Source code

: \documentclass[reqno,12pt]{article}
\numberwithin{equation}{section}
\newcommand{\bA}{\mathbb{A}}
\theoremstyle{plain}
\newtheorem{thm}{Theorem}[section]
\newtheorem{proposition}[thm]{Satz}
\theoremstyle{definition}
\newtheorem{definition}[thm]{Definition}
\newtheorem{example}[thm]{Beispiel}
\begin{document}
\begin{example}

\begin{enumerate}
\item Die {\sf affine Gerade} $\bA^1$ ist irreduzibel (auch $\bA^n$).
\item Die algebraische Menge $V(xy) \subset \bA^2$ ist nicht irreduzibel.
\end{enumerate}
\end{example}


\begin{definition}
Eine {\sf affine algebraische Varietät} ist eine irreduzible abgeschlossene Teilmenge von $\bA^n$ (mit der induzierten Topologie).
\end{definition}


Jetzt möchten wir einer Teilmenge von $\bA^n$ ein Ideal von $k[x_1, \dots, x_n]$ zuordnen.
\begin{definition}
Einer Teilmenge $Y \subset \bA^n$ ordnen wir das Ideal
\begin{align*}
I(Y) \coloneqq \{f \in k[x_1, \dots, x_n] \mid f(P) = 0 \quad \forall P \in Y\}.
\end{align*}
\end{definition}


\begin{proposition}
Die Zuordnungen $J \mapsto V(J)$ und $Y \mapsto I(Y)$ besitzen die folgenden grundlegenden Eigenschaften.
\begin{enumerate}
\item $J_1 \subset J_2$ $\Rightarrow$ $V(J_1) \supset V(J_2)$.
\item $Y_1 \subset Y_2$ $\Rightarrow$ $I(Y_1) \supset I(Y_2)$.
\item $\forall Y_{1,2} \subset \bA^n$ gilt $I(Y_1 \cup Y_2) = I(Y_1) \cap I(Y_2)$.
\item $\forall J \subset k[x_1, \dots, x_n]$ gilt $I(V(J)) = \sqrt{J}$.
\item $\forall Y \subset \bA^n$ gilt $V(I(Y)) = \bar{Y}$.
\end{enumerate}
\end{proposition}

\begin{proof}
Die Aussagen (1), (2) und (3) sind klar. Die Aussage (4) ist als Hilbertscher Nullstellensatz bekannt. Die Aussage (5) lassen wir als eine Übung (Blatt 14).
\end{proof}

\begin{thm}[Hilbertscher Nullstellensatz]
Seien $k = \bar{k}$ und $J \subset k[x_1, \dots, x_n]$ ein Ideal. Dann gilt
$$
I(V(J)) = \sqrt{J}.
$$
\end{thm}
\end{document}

· · · · ·

Each record above is to be reproduced word for word.

Source code

: \documentclass[reqno,12pt]{article}
\numberwithin{equation}{section}
\newcommand{\bA}{\mathbb{A}}
\theoremstyle{plain}
\newtheorem{thm}{Theorem}[section]
\newtheorem{proposition}[thm]{Satz}
\theoremstyle{definition}
\newtheorem{definition}[thm]{Definition}
\newtheorem{example}[thm]{Beispiel}
\begin{document}
\begin{example}

\begin{enumerate}
\item Die {\sf affine Gerade} $\bA^1$ ist irreduzibel (auch $\bA^n$).
\item Die algebraische Menge $V(xy) \subset \bA^2$ ist nicht irreduzibel.
\end{enumerate}
\end{example}


\begin{definition}
Eine {\sf affine algebraische Varietät} ist eine irreduzible abgeschlossene Teilmenge von $\bA^n$ (mit der induzierten Topologie).
\end{definition}


Jetzt möchten wir einer Teilmenge von $\bA^n$ ein Ideal von $k[x_1, \dots, x_n]$ zuordnen.
\begin{definition}
Einer Teilmenge $Y \subset \bA^n$ ordnen wir das Ideal
\begin{align*}
I(Y) \coloneqq \{f \in k[x_1, \dots, x_n] \mid f(P) = 0 \quad \forall P \in Y\}.
\end{align*}
\end{definition}


\begin{proposition}
Die Zuordnungen $J \mapsto V(J)$ und $Y \mapsto I(Y)$ besitzen die folgenden grundlegenden Eigenschaften.
\begin{enumerate}
\item $J_1 \subset J_2$ $\Rightarrow$ $V(J_1) \supset V(J_2)$.
\item $Y_1 \subset Y_2$ $\Rightarrow$ $I(Y_1) \supset I(Y_2)$.
\item $\forall Y_{1,2} \subset \bA^n$ gilt $I(Y_1 \cup Y_2) = I(Y_1) \cap I(Y_2)$.
\item $\forall J \subset k[x_1, \dots, x_n]$ gilt $I(V(J)) = \sqrt{J}$.
\item $\forall Y \subset \bA^n$ gilt $V(I(Y)) = \bar{Y}$.
\end{enumerate}
\end{proposition}

\begin{proof}
Die Aussagen (1), (2) und (3) sind klar. Die Aussage (4) ist als Hilbertscher Nullstellensatz bekannt. Die Aussage (5) lassen wir als eine Übung (Blatt 14).
\end{proof}

\begin{thm}[Hilbertscher Nullstellensatz]
Seien $k = \bar{k}$ und $J \subset k[x_1, \dots, x_n]$ ein Ideal. Dann gilt
$$
I(V(J)) = \sqrt{J}.
$$
\end{thm}
\end{document}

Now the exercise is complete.